REQUIRED ACTION - Every line of the data below should be repeated exactly, and no picture should be copied.

Data records:

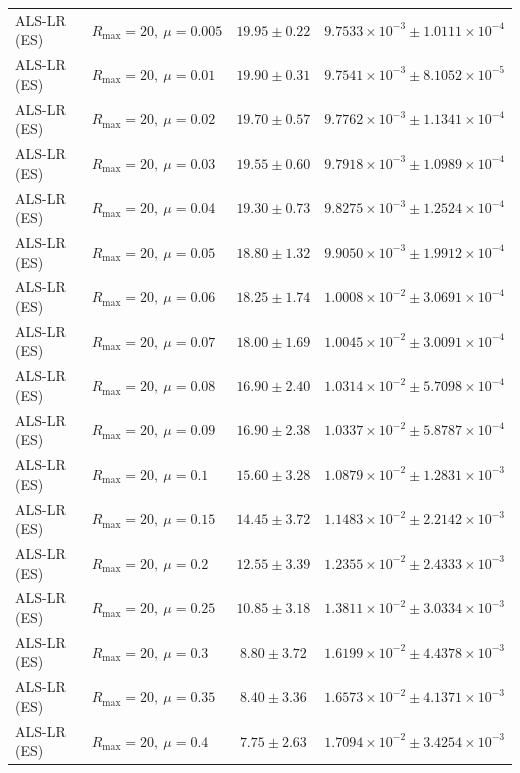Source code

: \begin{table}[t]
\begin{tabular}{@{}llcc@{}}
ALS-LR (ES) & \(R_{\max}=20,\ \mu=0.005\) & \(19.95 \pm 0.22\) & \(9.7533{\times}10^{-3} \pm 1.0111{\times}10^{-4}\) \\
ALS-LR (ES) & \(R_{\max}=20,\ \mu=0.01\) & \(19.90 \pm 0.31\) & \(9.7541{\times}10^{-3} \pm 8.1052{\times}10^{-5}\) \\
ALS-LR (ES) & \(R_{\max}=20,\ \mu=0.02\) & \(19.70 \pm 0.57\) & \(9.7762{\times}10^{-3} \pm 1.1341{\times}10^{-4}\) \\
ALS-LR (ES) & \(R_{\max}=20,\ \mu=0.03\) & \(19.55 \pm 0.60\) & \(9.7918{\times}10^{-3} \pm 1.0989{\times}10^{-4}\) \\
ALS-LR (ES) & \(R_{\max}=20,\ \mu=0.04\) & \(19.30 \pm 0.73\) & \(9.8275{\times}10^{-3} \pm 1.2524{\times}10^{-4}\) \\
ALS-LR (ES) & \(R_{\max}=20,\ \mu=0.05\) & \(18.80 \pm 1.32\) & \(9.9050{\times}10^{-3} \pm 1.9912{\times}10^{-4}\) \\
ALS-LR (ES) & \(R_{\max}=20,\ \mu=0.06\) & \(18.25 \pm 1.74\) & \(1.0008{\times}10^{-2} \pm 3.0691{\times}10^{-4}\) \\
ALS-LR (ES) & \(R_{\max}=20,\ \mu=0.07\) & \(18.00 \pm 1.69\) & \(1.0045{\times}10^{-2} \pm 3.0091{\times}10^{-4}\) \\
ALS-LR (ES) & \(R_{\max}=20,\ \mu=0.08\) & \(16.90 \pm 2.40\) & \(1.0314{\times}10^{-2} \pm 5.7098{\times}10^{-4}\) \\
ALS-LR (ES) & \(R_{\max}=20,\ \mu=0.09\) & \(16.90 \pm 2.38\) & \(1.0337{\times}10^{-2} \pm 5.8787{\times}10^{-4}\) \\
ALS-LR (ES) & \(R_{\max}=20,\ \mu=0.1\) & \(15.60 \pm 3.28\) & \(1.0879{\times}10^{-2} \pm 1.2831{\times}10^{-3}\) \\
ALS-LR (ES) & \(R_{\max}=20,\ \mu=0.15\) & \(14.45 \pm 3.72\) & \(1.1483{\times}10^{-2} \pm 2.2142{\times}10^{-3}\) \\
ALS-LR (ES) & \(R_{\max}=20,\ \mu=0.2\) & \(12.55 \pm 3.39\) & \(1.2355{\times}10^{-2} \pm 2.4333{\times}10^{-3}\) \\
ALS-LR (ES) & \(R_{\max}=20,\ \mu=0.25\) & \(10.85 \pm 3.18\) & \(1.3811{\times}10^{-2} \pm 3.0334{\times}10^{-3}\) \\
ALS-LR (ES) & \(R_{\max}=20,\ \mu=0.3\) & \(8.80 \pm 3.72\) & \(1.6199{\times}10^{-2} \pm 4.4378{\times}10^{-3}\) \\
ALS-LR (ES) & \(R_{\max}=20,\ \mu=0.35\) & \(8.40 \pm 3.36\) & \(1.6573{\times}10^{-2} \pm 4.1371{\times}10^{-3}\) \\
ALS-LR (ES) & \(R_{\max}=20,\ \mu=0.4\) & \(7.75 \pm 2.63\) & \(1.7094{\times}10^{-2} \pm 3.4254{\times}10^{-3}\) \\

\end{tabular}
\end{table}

WRITTEN RESPONSE -
Source code

: \begin{table}[t]
\begin{tabular}{@{}llcc@{}}
ALS-LR (ES) & \(R_{\max}=20,\ \mu=0.005\) & \(19.95 \pm 0.22\) & \(9.7533{\times}10^{-3} \pm 1.0111{\times}10^{-4}\) \\
ALS-LR (ES) & \(R_{\max}=20,\ \mu=0.01\) & \(19.90 \pm 0.31\) & \(9.7541{\times}10^{-3} \pm 8.1052{\times}10^{-5}\) \\
ALS-LR (ES) & \(R_{\max}=20,\ \mu=0.02\) & \(19.70 \pm 0.57\) & \(9.7762{\times}10^{-3} \pm 1.1341{\times}10^{-4}\) \\
ALS-LR (ES) & \(R_{\max}=20,\ \mu=0.03\) & \(19.55 \pm 0.60\) & \(9.7918{\times}10^{-3} \pm 1.0989{\times}10^{-4}\) \\
ALS-LR (ES) & \(R_{\max}=20,\ \mu=0.04\) & \(19.30 \pm 0.73\) & \(9.8275{\times}10^{-3} \pm 1.2524{\times}10^{-4}\) \\
ALS-LR (ES) & \(R_{\max}=20,\ \mu=0.05\) & \(18.80 \pm 1.32\) & \(9.9050{\times}10^{-3} \pm 1.9912{\times}10^{-4}\) \\
ALS-LR (ES) & \(R_{\max}=20,\ \mu=0.06\) & \(18.25 \pm 1.74\) & \(1.0008{\times}10^{-2} \pm 3.0691{\times}10^{-4}\) \\
ALS-LR (ES) & \(R_{\max}=20,\ \mu=0.07\) & \(18.00 \pm 1.69\) & \(1.0045{\times}10^{-2} \pm 3.0091{\times}10^{-4}\) \\
ALS-LR (ES) & \(R_{\max}=20,\ \mu=0.08\) & \(16.90 \pm 2.40\) & \(1.0314{\times}10^{-2} \pm 5.7098{\times}10^{-4}\) \\
ALS-LR (ES) & \(R_{\max}=20,\ \mu=0.09\) & \(16.90 \pm 2.38\) & \(1.0337{\times}10^{-2} \pm 5.8787{\times}10^{-4}\) \\
ALS-LR (ES) & \(R_{\max}=20,\ \mu=0.1\) & \(15.60 \pm 3.28\) & \(1.0879{\times}10^{-2} \pm 1.2831{\times}10^{-3}\) \\
ALS-LR (ES) & \(R_{\max}=20,\ \mu=0.15\) & \(14.45 \pm 3.72\) & \(1.1483{\times}10^{-2} \pm 2.2142{\times}10^{-3}\) \\
ALS-LR (ES) & \(R_{\max}=20,\ \mu=0.2\) & \(12.55 \pm 3.39\) & \(1.2355{\times}10^{-2} \pm 2.4333{\times}10^{-3}\) \\
ALS-LR (ES) & \(R_{\max}=20,\ \mu=0.25\) & \(10.85 \pm 3.18\) & \(1.3811{\times}10^{-2} \pm 3.0334{\times}10^{-3}\) \\
ALS-LR (ES) & \(R_{\max}=20,\ \mu=0.3\) & \(8.80 \pm 3.72\) & \(1.6199{\times}10^{-2} \pm 4.4378{\times}10^{-3}\) \\
ALS-LR (ES) & \(R_{\max}=20,\ \mu=0.35\) & \(8.40 \pm 3.36\) & \(1.6573{\times}10^{-2} \pm 4.1371{\times}10^{-3}\) \\
ALS-LR (ES) & \(R_{\max}=20,\ \mu=0.4\) & \(7.75 \pm 2.63\) & \(1.7094{\times}10^{-2} \pm 3.4254{\times}10^{-3}\) \\

\end{tabular}
\end{table}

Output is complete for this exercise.